James Kenneth Price (May 27, 1931 – August 4, 1987) was an American country music singer, songwriter, and actor. Nicknamed the "Round Mound of Sound," Price recorded for the Boone and RCA Victor, MRC and Dimension record labels, charting thirty-four singles on the Hot Country Songs charts between 1966 and 1980. His highest-peaking singles, "Walking on New Grass" and "Happy Tracks," both reached No. 7 on that chart.

Life and career
Price was born in Florence, Kentucky, United States, and was raised on a farm in Boone County, Kentucky.  He learned to play guitar when he was five years old. From 1952 until 1954, Price served in the U.S. Army during the Korean War, reaching the rank of corporal.  While stationed in Korea, he auditioned for a USO show, and before being discharged, he had decided to become a professional musician.  He studied for a brief time at the Cincinnati College-Conservatory of Music and became a musician on Midwestern Hayride on WLWT, eventually taking over as the show's host until it went off the air in the early 1970s.

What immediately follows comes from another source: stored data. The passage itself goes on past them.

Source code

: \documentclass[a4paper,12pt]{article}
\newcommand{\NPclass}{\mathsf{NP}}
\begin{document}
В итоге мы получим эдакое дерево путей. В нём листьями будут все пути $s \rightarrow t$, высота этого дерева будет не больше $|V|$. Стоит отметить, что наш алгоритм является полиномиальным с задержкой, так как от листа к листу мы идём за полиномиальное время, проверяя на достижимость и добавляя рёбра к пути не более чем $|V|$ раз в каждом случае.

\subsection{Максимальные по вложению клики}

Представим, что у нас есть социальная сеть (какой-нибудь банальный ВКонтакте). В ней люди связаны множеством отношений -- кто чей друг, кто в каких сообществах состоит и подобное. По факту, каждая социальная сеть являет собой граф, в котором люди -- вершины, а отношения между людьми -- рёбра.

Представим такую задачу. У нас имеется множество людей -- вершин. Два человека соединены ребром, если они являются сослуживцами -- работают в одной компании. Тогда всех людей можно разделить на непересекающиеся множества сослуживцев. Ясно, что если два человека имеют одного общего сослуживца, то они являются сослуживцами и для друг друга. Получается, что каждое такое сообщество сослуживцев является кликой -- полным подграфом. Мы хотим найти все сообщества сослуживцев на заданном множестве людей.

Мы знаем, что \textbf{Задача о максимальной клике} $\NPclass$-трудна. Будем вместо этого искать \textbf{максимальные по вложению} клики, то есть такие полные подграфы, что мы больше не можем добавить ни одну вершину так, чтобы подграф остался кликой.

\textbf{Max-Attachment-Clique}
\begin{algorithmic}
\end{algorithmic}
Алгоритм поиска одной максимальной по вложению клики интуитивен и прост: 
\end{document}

He first recorded for Boone Records, then moved on to RCA Records in 1969, where he stayed until 1976.  For most of his career, Price worked with Ray Pennington, whose style complemented his own. Price had 34 singles chart in his career, including "Walking on the New Grass" (a top 10 hit in 1966), "Happy Tracks", "Northeast Arkansas Mississippi County Bootlegger" (a top 20 hit in 1969),. and "The Sheriff of Boone County" (which hit the Country top 10). A 1970 novelty song he co-wrote with his producer Ronny Light, a B-side single called "The Shortest Song in the World"- which clocked in at a mere eighteen seconds long, enjoyed some airplay in 1970.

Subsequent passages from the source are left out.